[Stored data entries]
========================

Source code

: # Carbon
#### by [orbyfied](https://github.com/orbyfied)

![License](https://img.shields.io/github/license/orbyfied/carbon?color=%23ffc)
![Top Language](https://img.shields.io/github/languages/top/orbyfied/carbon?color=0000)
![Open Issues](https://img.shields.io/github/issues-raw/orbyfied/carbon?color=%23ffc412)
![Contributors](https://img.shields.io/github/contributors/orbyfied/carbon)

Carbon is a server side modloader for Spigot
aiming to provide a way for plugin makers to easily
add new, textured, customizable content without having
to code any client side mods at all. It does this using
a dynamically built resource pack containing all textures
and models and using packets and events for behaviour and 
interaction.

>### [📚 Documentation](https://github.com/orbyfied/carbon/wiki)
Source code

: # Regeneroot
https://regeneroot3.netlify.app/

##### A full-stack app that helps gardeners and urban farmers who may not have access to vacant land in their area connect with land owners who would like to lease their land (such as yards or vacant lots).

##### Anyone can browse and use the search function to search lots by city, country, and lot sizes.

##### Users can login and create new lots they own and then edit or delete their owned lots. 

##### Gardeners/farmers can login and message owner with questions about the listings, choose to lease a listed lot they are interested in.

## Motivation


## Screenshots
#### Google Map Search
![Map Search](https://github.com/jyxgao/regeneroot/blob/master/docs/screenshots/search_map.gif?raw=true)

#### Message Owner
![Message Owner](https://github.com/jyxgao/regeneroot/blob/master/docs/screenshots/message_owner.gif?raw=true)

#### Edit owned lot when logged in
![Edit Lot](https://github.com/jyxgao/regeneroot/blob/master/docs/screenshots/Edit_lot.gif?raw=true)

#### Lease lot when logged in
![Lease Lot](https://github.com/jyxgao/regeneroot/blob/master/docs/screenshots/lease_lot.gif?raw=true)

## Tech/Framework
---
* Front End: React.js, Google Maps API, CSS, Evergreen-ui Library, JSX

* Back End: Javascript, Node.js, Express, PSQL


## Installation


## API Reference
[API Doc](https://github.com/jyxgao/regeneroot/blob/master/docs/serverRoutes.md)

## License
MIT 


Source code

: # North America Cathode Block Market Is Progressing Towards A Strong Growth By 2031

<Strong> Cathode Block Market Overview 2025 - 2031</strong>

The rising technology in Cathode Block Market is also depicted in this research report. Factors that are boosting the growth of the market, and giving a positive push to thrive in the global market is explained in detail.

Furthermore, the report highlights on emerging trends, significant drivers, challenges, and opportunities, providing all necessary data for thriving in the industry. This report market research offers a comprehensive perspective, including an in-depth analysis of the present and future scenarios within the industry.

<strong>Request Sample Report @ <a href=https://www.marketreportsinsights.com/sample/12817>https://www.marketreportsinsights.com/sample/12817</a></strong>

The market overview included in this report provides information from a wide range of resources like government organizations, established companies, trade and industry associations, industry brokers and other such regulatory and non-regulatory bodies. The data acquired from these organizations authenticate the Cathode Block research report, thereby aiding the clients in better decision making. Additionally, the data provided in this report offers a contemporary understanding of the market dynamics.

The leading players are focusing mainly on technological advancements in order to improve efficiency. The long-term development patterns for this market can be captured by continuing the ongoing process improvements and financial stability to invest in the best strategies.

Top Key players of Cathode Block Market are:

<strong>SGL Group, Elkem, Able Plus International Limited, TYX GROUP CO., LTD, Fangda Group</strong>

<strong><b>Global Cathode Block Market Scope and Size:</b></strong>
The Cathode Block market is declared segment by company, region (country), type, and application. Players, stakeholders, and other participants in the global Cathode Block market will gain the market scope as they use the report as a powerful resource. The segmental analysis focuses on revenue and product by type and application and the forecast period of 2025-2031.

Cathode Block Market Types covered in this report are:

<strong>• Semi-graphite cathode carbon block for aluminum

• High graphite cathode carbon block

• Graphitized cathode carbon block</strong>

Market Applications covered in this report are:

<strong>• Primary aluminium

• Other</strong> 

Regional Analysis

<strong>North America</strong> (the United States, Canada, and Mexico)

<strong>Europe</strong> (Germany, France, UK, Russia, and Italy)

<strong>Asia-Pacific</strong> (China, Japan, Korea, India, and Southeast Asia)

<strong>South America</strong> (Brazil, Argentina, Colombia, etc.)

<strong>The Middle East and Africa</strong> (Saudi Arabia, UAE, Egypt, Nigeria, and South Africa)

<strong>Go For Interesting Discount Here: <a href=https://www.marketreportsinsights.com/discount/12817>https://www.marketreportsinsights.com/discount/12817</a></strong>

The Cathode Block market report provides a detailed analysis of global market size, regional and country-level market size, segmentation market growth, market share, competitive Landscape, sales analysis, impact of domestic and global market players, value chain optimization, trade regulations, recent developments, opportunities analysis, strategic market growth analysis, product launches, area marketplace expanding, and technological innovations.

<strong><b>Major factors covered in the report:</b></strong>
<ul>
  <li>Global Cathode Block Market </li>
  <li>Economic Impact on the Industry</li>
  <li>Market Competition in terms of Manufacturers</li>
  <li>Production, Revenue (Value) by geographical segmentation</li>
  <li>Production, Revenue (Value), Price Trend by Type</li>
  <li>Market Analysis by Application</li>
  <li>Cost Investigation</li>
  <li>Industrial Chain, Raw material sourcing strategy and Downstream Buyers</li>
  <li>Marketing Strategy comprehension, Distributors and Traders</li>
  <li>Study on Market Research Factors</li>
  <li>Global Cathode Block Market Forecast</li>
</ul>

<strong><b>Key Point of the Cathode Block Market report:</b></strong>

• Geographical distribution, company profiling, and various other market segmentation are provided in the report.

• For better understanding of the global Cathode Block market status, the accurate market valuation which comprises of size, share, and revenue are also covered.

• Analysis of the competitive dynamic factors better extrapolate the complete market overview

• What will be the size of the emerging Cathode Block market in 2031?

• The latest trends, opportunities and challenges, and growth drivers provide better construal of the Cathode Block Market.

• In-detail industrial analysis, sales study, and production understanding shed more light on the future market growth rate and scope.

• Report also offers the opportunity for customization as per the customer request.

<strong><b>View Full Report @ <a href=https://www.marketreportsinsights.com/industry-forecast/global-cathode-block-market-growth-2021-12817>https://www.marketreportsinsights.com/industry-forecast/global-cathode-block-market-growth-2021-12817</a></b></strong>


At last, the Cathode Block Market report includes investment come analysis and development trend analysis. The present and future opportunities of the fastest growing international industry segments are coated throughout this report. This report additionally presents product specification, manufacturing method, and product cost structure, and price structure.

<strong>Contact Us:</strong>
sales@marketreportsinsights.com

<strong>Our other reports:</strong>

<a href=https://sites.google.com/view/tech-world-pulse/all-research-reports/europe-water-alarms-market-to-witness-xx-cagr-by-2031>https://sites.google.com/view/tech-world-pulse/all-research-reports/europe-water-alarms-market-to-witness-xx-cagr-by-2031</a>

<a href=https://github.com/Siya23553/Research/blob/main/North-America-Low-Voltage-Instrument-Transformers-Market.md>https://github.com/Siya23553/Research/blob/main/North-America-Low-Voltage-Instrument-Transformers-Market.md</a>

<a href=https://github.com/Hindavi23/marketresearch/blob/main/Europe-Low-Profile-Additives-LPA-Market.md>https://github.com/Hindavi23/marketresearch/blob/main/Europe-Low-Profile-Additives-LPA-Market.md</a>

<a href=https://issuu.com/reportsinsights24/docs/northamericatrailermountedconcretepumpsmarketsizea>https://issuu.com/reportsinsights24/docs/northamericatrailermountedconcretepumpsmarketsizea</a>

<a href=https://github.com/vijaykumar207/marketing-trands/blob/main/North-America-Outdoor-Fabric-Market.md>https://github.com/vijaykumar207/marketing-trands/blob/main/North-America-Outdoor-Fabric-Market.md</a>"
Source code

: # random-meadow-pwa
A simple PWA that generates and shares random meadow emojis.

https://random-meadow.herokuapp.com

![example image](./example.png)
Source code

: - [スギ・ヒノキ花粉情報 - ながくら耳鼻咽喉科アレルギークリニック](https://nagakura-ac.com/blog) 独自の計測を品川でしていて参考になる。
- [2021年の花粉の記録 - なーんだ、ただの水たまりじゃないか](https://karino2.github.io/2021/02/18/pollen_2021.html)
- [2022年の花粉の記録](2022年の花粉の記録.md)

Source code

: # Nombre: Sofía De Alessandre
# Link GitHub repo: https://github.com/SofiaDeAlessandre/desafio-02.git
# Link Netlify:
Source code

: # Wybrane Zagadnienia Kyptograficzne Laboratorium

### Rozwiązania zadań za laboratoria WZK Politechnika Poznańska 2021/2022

========================

» Task directions
Please return exactly the lines from the opening line of the data above through the line with "and models and", both included and nothing else.

» Finished task
Source code

: # Carbon
#### by [orbyfied](https://github.com/orbyfied)

![License](https://img.shields.io/github/license/orbyfied/carbon?color=%23ffc)
![Top Language](https://img.shields.io/github/languages/top/orbyfied/carbon?color=0000)
![Open Issues](https://img.shields.io/github/issues-raw/orbyfied/carbon?color=%23ffc412)
![Contributors](https://img.shields.io/github/contributors/orbyfied/carbon)

Carbon is a server side modloader for Spigot
aiming to provide a way for plugin makers to easily
add new, textured, customizable content without having
to code any client side mods at all. It does this using
a dynamically built resource pack containing all textures
and models and using packets and events for behaviour and 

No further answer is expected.